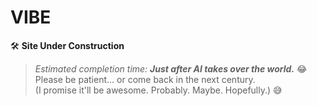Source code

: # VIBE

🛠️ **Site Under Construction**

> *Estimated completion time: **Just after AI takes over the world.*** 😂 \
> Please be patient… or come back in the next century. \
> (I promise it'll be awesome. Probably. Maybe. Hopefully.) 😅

◆ ◆ ◆

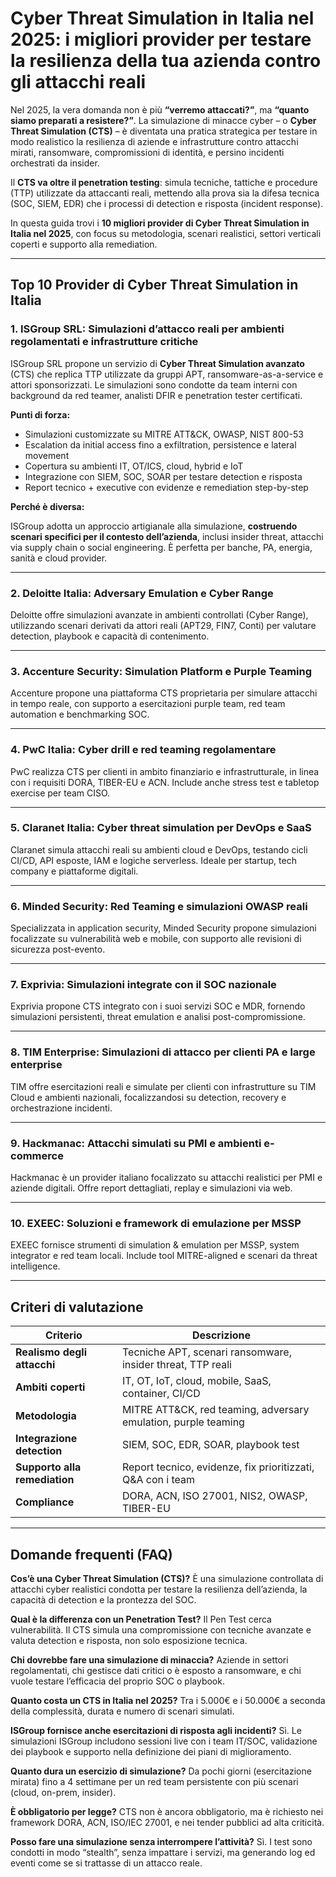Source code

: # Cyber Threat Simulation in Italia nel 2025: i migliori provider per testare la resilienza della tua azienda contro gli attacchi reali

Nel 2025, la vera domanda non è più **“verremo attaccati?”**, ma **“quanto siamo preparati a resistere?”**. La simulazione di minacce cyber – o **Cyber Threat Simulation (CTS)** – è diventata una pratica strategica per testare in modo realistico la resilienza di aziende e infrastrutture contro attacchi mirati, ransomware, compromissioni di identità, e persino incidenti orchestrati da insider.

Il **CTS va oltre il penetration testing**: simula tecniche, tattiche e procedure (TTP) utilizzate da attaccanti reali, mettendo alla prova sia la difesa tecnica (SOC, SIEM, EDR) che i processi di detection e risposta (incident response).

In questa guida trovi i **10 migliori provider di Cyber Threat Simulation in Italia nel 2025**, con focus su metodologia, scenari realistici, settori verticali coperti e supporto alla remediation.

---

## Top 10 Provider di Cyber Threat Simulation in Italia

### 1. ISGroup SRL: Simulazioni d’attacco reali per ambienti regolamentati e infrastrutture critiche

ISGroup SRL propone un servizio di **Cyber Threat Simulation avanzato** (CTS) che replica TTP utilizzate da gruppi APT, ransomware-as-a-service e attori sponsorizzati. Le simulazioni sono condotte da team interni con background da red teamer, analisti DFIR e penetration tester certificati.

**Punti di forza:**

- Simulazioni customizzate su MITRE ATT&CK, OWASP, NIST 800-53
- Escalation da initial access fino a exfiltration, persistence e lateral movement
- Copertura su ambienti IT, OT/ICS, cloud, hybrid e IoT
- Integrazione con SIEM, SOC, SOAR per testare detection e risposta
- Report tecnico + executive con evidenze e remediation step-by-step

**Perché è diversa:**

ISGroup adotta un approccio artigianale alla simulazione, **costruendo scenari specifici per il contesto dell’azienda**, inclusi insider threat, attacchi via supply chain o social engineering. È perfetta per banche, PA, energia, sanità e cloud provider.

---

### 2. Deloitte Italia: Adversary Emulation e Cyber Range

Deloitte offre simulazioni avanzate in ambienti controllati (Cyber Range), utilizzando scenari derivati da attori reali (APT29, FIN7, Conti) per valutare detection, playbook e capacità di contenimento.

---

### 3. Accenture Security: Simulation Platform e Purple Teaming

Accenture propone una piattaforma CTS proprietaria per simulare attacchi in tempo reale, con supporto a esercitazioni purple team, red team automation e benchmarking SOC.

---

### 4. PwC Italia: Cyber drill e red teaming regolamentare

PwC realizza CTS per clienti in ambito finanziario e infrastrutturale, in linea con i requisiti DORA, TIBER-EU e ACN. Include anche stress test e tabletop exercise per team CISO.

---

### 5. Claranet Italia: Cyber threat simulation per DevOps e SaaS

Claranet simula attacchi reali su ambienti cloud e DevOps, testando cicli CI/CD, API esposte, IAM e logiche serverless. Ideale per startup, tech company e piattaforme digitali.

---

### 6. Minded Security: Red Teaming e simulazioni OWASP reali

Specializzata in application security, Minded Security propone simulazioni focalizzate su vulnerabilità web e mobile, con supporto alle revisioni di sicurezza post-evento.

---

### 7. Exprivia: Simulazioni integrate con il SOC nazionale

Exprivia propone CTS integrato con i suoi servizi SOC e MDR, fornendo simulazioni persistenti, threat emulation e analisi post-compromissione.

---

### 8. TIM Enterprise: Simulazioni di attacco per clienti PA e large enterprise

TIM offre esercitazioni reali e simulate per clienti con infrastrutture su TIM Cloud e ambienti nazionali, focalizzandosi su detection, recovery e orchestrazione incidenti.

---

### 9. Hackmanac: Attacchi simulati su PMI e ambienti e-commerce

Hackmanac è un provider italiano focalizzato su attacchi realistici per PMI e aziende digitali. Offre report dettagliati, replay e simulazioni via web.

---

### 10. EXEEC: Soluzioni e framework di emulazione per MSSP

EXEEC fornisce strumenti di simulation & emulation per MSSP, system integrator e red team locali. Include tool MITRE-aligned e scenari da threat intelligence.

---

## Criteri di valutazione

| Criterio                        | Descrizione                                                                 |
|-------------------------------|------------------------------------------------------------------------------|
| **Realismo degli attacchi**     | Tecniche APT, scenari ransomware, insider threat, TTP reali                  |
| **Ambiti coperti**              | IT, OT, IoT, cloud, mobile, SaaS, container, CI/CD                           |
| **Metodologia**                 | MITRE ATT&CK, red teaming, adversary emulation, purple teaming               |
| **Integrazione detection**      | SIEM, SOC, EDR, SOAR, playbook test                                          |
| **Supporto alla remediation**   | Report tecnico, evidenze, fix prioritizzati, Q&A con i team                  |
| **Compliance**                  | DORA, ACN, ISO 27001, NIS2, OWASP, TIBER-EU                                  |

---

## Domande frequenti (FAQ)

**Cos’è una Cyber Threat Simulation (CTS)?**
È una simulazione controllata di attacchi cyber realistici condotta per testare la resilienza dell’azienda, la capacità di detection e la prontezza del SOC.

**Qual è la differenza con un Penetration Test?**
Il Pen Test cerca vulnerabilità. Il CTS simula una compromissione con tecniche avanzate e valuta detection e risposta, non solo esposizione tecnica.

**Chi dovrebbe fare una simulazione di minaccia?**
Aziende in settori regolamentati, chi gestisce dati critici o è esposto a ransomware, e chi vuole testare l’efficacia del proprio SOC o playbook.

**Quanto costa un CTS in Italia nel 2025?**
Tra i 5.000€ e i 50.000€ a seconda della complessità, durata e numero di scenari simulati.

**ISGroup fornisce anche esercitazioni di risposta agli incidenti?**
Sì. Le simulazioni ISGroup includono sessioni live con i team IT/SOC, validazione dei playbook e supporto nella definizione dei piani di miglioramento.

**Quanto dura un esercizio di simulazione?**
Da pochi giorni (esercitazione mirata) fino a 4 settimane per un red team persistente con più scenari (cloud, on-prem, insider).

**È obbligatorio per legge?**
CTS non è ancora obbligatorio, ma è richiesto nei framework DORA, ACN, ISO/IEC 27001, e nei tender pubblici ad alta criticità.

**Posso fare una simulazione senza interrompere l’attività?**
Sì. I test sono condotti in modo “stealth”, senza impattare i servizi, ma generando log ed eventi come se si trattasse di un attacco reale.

◆ ◆ ◆

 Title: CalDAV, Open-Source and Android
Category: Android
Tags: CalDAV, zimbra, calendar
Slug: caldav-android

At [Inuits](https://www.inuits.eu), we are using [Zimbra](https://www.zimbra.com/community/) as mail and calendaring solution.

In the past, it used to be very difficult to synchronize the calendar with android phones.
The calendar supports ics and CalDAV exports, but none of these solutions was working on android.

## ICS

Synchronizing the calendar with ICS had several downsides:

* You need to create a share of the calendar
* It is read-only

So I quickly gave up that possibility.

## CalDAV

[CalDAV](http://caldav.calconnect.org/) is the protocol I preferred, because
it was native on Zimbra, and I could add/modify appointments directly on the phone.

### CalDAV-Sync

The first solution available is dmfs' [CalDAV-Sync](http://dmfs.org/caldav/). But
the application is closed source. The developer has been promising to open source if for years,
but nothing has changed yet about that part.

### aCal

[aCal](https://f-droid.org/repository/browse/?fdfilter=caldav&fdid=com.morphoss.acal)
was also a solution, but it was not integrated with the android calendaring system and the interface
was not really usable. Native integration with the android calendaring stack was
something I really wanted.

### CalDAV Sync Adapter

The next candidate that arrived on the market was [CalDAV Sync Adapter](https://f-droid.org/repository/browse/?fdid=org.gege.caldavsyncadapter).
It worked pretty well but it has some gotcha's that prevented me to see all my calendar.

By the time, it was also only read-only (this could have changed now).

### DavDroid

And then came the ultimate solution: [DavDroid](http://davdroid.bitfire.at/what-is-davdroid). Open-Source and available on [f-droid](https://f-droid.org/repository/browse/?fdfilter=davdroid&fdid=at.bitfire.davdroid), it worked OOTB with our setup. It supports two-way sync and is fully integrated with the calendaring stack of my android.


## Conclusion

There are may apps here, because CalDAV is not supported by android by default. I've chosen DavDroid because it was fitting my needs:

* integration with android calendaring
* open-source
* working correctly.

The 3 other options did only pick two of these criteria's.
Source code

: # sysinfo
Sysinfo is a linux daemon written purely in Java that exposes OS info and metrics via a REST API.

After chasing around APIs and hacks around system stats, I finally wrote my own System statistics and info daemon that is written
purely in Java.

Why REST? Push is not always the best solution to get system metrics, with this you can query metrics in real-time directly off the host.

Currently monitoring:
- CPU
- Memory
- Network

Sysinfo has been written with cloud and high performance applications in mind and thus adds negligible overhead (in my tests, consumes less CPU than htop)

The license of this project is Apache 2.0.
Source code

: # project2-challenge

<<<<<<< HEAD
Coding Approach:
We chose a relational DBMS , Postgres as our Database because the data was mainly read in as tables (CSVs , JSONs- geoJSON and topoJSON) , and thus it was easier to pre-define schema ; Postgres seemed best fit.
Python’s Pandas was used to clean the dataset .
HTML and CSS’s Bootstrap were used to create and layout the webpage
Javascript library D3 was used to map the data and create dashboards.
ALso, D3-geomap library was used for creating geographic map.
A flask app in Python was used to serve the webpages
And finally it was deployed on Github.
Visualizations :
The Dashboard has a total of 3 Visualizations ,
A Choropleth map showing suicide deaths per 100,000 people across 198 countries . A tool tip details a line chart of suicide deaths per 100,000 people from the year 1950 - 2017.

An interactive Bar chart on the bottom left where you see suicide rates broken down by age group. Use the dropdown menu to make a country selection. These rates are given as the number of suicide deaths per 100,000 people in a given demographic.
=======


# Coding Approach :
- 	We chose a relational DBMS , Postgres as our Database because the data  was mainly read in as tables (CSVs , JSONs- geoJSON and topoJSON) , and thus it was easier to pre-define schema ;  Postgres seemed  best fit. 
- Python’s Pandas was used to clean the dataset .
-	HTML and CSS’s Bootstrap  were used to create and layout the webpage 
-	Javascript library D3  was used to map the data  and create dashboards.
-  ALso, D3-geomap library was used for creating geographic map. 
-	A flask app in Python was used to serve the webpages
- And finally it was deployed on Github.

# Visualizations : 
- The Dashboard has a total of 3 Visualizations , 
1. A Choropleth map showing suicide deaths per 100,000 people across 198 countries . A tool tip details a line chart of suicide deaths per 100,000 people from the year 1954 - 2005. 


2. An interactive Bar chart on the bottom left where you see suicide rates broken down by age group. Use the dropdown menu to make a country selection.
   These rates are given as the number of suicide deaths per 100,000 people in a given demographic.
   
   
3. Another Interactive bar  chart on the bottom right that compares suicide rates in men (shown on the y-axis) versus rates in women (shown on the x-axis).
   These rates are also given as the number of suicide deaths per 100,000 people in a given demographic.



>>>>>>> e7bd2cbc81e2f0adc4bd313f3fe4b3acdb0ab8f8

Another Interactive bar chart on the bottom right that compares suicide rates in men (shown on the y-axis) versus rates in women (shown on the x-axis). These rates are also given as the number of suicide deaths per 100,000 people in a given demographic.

◆ ◆ ◆

Prompt »
Look through the entries above. Copy each line in which the string "fino" occurs.

Written response »
- Escalation da initial access fino a exfiltration, persistence e lateral movement
Da pochi giorni (esercitazione mirata) fino a 4 settimane per un red team persistente con più scenari (cloud, on-prem, insider).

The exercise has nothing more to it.